**YOUR ASSIGNMENT:** Which lines of the records contain the word "realizzazione"? Show each of them.

**Saved data entries:**
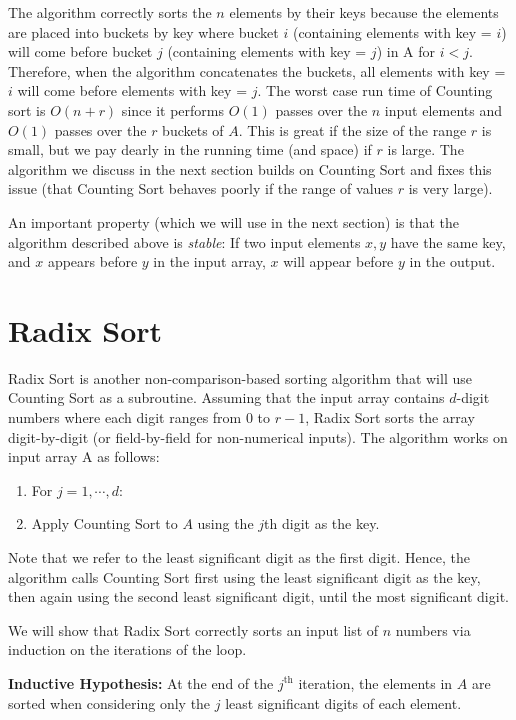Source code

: \documentclass [12pt]{article}
\begin{document}
The algorithm correctly sorts the $n$ elements by their keys because the elements are placed into buckets by key where bucket $i$ (containing elements with key = $i$) will come before bucket $j$ (containing elements with key = $j$) in A for $i < j$. Therefore, when the algorithm concatenates the buckets, all elements with key = $i$ will come before elements with key = $j$. The worst case run time of Counting sort is $O(n+r)$ since it performs $O(1)$ passes over the $n$ input elements and $O(1)$ passes over the $r$ buckets of $A$. This is great if the size of the range $r$ is small, but we pay dearly in the running time (and space) if $r$ is large. The algorithm we discuss in the next section builds on Counting Sort and fixes this issue (that Counting Sort
behaves poorly if the range of values $r$ is very large).

An important property (which we will use in the next section) is that the algorithm described above is \textit{stable}: If two input elements $x, y$ have the same key, and $x$ appears before $y$ in the input array, $x$ will appear before $y$ in the output.

\section{Radix Sort}
Radix Sort is another non-comparison-based sorting algorithm that will use Counting Sort as a subroutine. Assuming that the input array contains $d$-digit numbers where each digit ranges from $0$ to $r - 1$, Radix Sort sorts the array digit-by-digit (or field-by-field for non-numerical
inputs). The algorithm works on input array A as follows:

\begin{enumerate}
  \item For $j = 1, \cdots, d$:
  \item Apply Counting Sort to $A$ using the $j$th digit as the key.
\end{enumerate}

Note that we refer to the least significant digit as the first digit. Hence, the algorithm calls Counting Sort first using the least significant digit as the key, then again using the second least significant digit, until the most significant digit. 

We will show that Radix Sort correctly sorts an input list of $n$ numbers via induction on the iterations of the loop.

\textbf{Inductive Hypothesis:} At the end of the $j^{\text{th}}$ iteration, the elements in $A$ are sorted when considering only the $j$ least significant digits of each element.
\end{document}
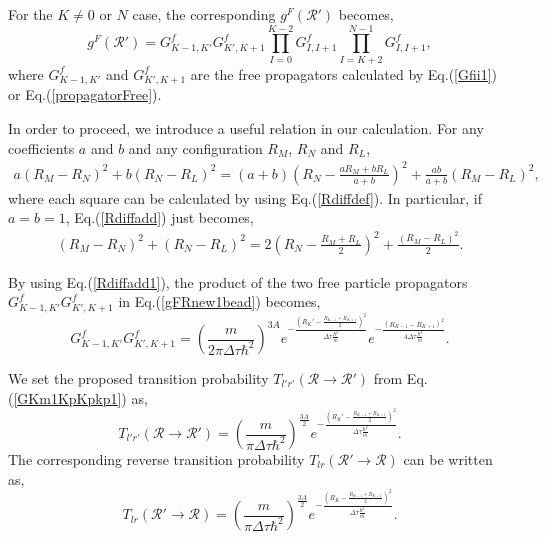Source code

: \documentclass[12pt,letterpaper,UTF8]{report}
\begin{document}
For the $K \neq 0$ or $N$ case, the corresponding $g^F(\mathcal{R}')$ becomes,
\begin{equation}
g^F(\mathcal{R}') = G^f_{K-1, K'} G^f_{K', K+1} \prod_{I=0}^{K-2} G^f_{I, I+1} \prod_{I=K+2}^{N-1} G^f_{I, I+1},
\label{gFRnew1bead}
\end{equation}
where $G^f_{K-1, K'}$ and $G^f_{K', K+1}$ are the free propagators calculated by Eq.(\ref{Gfii1}) or Eq.(\ref{propagatorFree}).

In order to proceed, we introduce a useful relation in our calculation.
For any coefficients $a$ and $b$ and any configuration $R_M$, $R_N$ and $R_L$,
\begin{eqnarray}
\!\! \!\! \! a(R_M-R_N)^2\!+\!b(R_N-R_L)^2
\! = \! (a+b)
\!  \left(  R_N \!-\! \frac{aR_M\!+\!bR_L}{a\!+\!b} \right)^2
\!\! \! + \! \frac{ab}{a\!+\!b} \! \left( R_M \!-\! R_L  \right)^2, \label{Rdiffadd}
\end{eqnarray}
where each square can be calculated by using Eq.(\ref{Rdiffdef}). In particular, if $a=b=1$, Eq.(\ref{Rdiffadd}) just becomes,
\begin{eqnarray}
(R_M-R_N)^2+(R_N-R_L)^2
= 2\left(  R_N -\frac{R_M+R_L}{2} \right)^2
+ \frac{\left( R_M-R_L  \right)^2}{2} . \label{Rdiffadd1}
\end{eqnarray}

By using Eq.(\ref{Rdiffadd1}), the product of the two free particle propagators $G^f_{K-1, K'} G^f_{K', K+1}$ in Eq.(\ref{gFRnew1bead}) becomes,
\begin{equation}
G^f_{K-1, K'} G^f_{K', K+1}  =
\left( \frac{m}{2\pi \Delta \tau \hbar^2} \right)^{3A}
 e^{ -\frac{ \left({R_{K}'}-\frac{R_{K\!-\!1}+R_{K\!+\!1}}{2} \right)^2 }{ \Delta \tau  \frac{\hbar^2}{m}  } }
e^{ - \frac{ \left({R_{K\!-\!1}}-{R_{K\!+\!1}}\right)^2 }{ 4 \Delta \tau  \frac{\hbar^2}{m}  } } .
 \label{GKm1KpKpkp1}
\end{equation}

We set the proposed transition probability $T_{l'r'}(\mathcal{R} \rightarrow \mathcal{R}')$ from Eq.(\ref{GKm1KpKpkp1}) as,
\begin{equation}
T_{l'r'}(\mathcal{R} \rightarrow \mathcal{R}') =
\left( \frac{m}{\pi \Delta \tau \hbar^2} \right)^{\frac{3A}{2}}
 e^{  -\frac{ \left({R_{K}'}-\frac{R_{K\!-\!1}+R_{K\!+\!1}}{2} \right)^2 }{ \Delta \tau  \frac{\hbar^2}{m}  }} .
 \label{Tlrnew}
\end{equation}
The corresponding reverse transition probability $T_{lr}(\mathcal{R}' \rightarrow \mathcal{R})$ can be written as,
\begin{equation}
T_{lr}(\mathcal{R}' \rightarrow \mathcal{R}) =
\left( \frac{m}{\pi \Delta \tau \hbar^2} \right)^{\frac{3A}{2}}
 e^{  -\frac{ \left({R_{K}}-\frac{R_{K\!-\!1}+R_{K\!+\!1}}{2} \right)^2 }{ \Delta \tau  \frac{\hbar^2}{m}  }} .
 \label{Tlrold}
\end{equation}
\end{document}
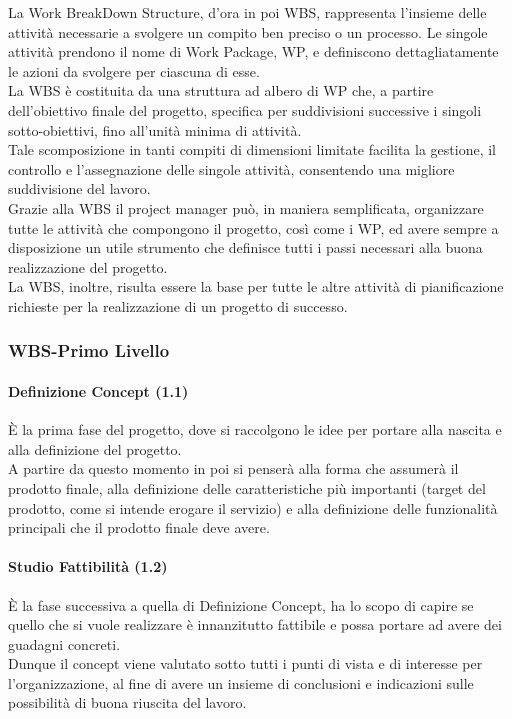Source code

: La Work BreakDown Structure, d'ora in poi WBS, rappresenta l'insieme delle attività necessarie a svolgere un compito ben preciso o un processo. Le singole attività prendono il nome di Work Package, WP, e definiscono dettagliatamente le azioni da svolgere per
ciascuna di esse.\\
La WBS è costituita da una struttura ad albero di WP che, a partire dell'obiettivo finale del progetto, specifica per suddivisioni successive i singoli sotto-obiettivi, fino all'unità minima di attività.\\
Tale scomposizione in tanti compiti di dimensioni limitate facilita la gestione, il controllo e l'assegnazione delle singole attività, consentendo una migliore suddivisione del lavoro.\\
Grazie alla WBS il project manager può, in maniera semplificata, organizzare tutte le attività che compongono il progetto, così come i WP, ed avere sempre a disposizione un utile strumento che definisce tutti i passi necessari alla buona realizzazione del progetto.\\
La WBS, inoltre, risulta essere la base per tutte le altre attività di pianificazione richieste per la realizzazione di un progetto di successo.

\subsubsection{WBS-Primo Livello}
\paragraph{Definizione Concept (1.1)}
È la prima fase del progetto, dove si raccolgono le idee per portare alla nascita e alla definizione del progetto.\\
A partire da questo momento in poi si penserà alla forma che assumerà il prodotto finale, alla  definizione delle caratteristiche più importanti (target del prodotto, come si intende erogare il servizio) e alla definizione delle funzionalità principali che il prodotto finale deve avere.

\paragraph{Studio Fattibilità (1.2)}
È la fase successiva a quella di Definizione Concept, ha lo scopo di capire se quello che si vuole realizzare è innanzitutto fattibile e possa portare ad avere dei guadagni concreti.\\
Dunque il concept viene valutato sotto tutti i punti di vista e di interesse per l'organizzazione, al fine di avere un insieme di conclusioni e indicazioni sulle possibilità di buona riuscita del lavoro.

**SOLVED PROBLEM:**
Grazie alla WBS il project manager può, in maniera semplificata, organizzare tutte le attività che compongono il progetto, così come i WP, ed avere sempre a disposizione un utile strumento che definisce tutti i passi necessari alla buona realizzazione del progetto.\\
La WBS, inoltre, risulta essere la base per tutte le altre attività di pianificazione richieste per la realizzazione di un progetto di successo.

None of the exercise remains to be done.